MATERIAL FOR THIS EXERCISE ::
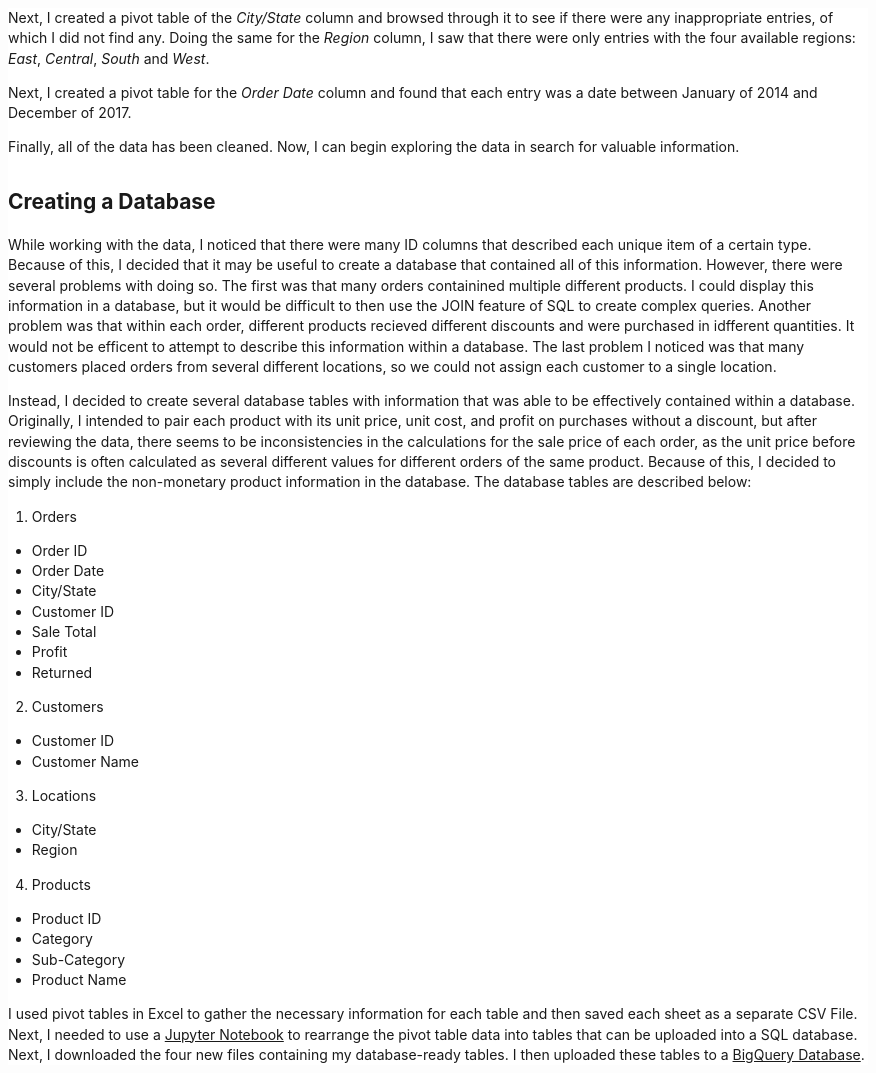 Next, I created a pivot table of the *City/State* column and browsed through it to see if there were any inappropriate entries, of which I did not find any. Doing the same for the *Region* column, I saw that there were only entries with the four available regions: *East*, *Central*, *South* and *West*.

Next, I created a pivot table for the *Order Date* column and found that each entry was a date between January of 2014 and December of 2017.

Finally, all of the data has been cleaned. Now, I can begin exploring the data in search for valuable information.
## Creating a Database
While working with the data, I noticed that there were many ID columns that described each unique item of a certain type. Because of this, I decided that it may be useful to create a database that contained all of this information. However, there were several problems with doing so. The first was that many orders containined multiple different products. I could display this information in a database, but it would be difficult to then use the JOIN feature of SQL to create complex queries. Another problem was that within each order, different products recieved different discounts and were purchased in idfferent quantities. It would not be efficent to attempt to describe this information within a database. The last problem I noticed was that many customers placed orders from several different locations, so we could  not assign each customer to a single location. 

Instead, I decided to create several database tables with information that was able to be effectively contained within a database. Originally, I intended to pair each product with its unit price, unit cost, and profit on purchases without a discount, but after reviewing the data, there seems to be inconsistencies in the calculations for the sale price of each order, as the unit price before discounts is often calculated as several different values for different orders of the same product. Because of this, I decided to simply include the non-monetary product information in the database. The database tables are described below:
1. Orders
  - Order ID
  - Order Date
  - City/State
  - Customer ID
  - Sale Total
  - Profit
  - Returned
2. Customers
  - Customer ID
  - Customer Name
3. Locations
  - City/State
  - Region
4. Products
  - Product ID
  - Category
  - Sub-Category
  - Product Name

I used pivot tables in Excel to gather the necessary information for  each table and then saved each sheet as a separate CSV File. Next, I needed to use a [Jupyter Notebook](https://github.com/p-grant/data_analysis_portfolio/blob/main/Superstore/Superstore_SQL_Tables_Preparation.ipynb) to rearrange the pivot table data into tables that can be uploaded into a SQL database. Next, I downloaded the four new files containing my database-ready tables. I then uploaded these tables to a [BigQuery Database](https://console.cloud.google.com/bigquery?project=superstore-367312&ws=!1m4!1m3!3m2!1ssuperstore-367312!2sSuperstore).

HOW TO COMPLETE THIS TASK ::
Lines from the one that contains "4. Products" through the final line of the entries must be duplicated exactly, and no other lines.

RESULT BELOW ::
4. Products
  - Product ID
  - Category
  - Sub-Category
  - Product Name

I used pivot tables in Excel to gather the necessary information for  each table and then saved each sheet as a separate CSV File. Next, I needed to use a [Jupyter Notebook](https://github.com/p-grant/data_analysis_portfolio/blob/main/Superstore/Superstore_SQL_Tables_Preparation.ipynb) to rearrange the pivot table data into tables that can be uploaded into a SQL database. Next, I downloaded the four new files containing my database-ready tables. I then uploaded these tables to a [BigQuery Database](https://console.cloud.google.com/bigquery?project=superstore-367312&ws=!1m4!1m3!3m2!1ssuperstore-367312!2sSuperstore).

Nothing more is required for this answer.